**What you are asked to do**
Write out exactly the lines of the entries below from the one holding "- Known service bindings" to the one holding "- CloudFoundry selects", inclusive, and leave out all other lines.

[Dataset records]
____________

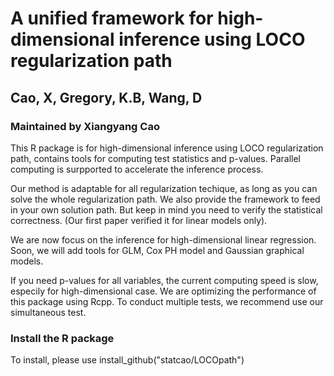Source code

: # A unified framework for high-dimensional inference using LOCO regularization path
## Cao, X, Gregory, K.B, Wang, D
### Maintained by Xiangyang Cao

This R package is for high-dimensional inference using LOCO regularization path, contains tools for computing test statistics and p-values. Parallel computing is surpported to accelerate the inference process. 

Our method is adaptable for all regularization techique, as long as you can solve the whole regularization path. We also provide the framework to feed in your own solution path. But keep in mind you need to verify the statistical correctness. (Our first paper verified it for linear models only). 

We are now focus on the inference for high-dimensional linear regression. Soon, we will add tools for GLM, Cox PH model and Gaussian graphical models.  

If you need p-values for all variables, the current computing speed is slow, especily for high-dimensional case. We are optimizing the performance of this package using Rcpp. To conduct multiple tests, we recommend use our simultaneous test.

### Install the R package

To install, please use install_github("statcao/LOCOpath")


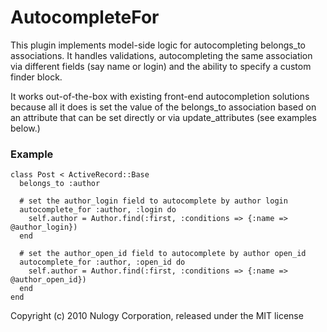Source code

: AutocompleteFor
===============

This plugin implements model-side logic for autocompleting belongs_to associations.  It handles validations, autocompleting the same association via different fields (say name or login) and the ability to specify a custom finder block.

It works out-of-the-box with existing front-end autocompletion solutions because all it does is set the value of the belongs_to association based on an attribute that can be set directly or via update_attributes (see examples below.)

### Example

    class Post < ActiveRecord::Base
      belongs_to :author

      # set the author_login field to autocomplete by author login
      autocomplete_for :author, :login do
        self.author = Author.find(:first, :conditions => {:name => @author_login})
      end

      # set the author_open_id field to autocomplete by author open_id
      autocomplete_for :author, :open_id do
        self.author = Author.find(:first, :conditions => {:name => @author_open_id})
      end
    end

Copyright (c) 2010 Nulogy Corporation, released under the MIT license
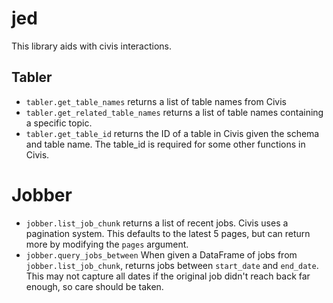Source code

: # jed

This library aids with civis interactions.

## Tabler

* `tabler.get_table_names` returns a list of table names from Civis
* `tabler.get_related_table_names` returns a list of table names containing a
   specific topic.
* `tabler.get_table_id` returns the ID of a table in Civis given the schema and
   table name. The table_id is required for some other functions in Civis. 

# Jobber

* `jobber.list_job_chunk` returns a list of recent jobs. Civis uses a pagination
  system. This defaults to the latest 5 pages, but can return more by modifying the
  `pages` argument.
* `jobber.query_jobs_between` When given a DataFrame of jobs from
  `jobber.list_job_chunk`, returns jobs between `start_date` and `end_date`. This may
  not capture all dates if the original job didn't reach back far enough, so care should
  be taken.
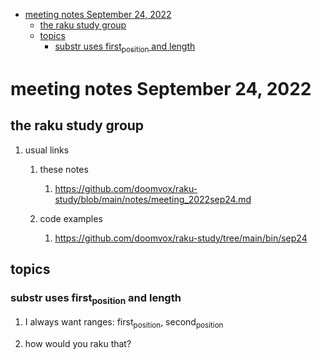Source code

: - [meeting notes September 24, 2022](#org00166d4)
  - [the raku study group](#org50450ba)
  - [topics](#org67bbfd1)
    - [substr uses first<sub>position</sub> and length](#orgc71bd93)


<a id="org00166d4"></a>

# meeting notes September 24, 2022


<a id="org50450ba"></a>

## the raku study group

1.  usual links

    1.  these notes
    
        1.  <https://github.com/doomvox/raku-study/blob/main/notes/meeting_2022sep24.md>
    
    2.  code examples
    
        1.  <https://github.com/doomvox/raku-study/tree/main/bin/sep24>


<a id="org67bbfd1"></a>

## topics


<a id="orgc71bd93"></a>

### substr uses first<sub>position</sub> and length

1.  I always want ranges: first<sub>position</sub>, second<sub>position</sub>

2.  how would you raku that?
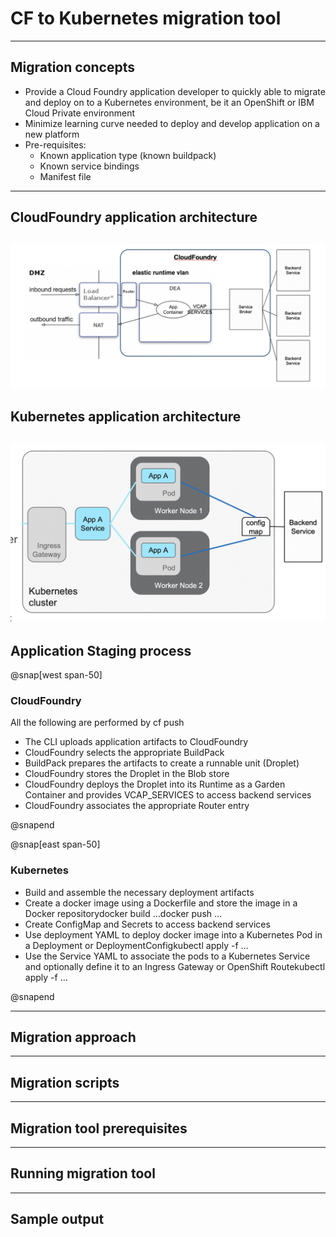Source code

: # CF to Kubernetes migration tool
---
## Migration concepts

- Provide a Cloud Foundry application developer to quickly able to migrate and deploy on to a Kubernetes environment, be it an OpenShift or IBM Cloud Private environment
- Minimize learning curve needed to deploy and develop application on a new platform
- Pre-requisites:
	- Known application type (known buildpack)
	- Known service bindings 
	- Manifest file 

---
## CloudFoundry application architecture
![IMAGE](docs/images/cf.PNG)
---

## Kubernetes application architecture
![IMAGE](images/kube.PNG)
---

## Application Staging process 
@snap[west span-50]
### CloudFoundry
All the following are performed by cf push
- The CLI uploads application artifacts to CloudFoundry
- CloudFoundry selects the appropriate BuildPack
- BuildPack prepares the artifacts to create a runnable unit (Droplet)
- CloudFoundry stores the Droplet in the Blob store
- CloudFoundry deploys the Droplet into its Runtime as a Garden Container and provides VCAP_SERVICES to access backend services
- CloudFoundry associates the appropriate Router entry

@snapend

@snap[east span-50]
### Kubernetes
- Build and assemble the necessary deployment artifacts
- Create a docker image using a Dockerfile and store the image in a Docker repositorydocker build …docker push …
- Create ConfigMap and Secrets to access backend services
- Use deployment YAML to deploy docker image into a Kubernetes Pod in a Deployment or DeploymentConfigkubectl apply -f …
- Use the Service YAML to associate the pods to a Kubernetes Service and optionally define it to an Ingress Gateway or OpenShift Routekubectl apply -f …

@snapend

---

## Migration approach

---

## Migration scripts

---

## Migration tool prerequisites

---

## Running migration tool

---

## Sample output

____________

**Answer box**
	- Known service bindings 
	- Manifest file 

---
## CloudFoundry application architecture
![IMAGE](docs/images/cf.PNG)
---

## Kubernetes application architecture
![IMAGE](images/kube.PNG)
---

## Application Staging process 
@snap[west span-50]
### CloudFoundry
All the following are performed by cf push
- The CLI uploads application artifacts to CloudFoundry
- CloudFoundry selects the appropriate BuildPack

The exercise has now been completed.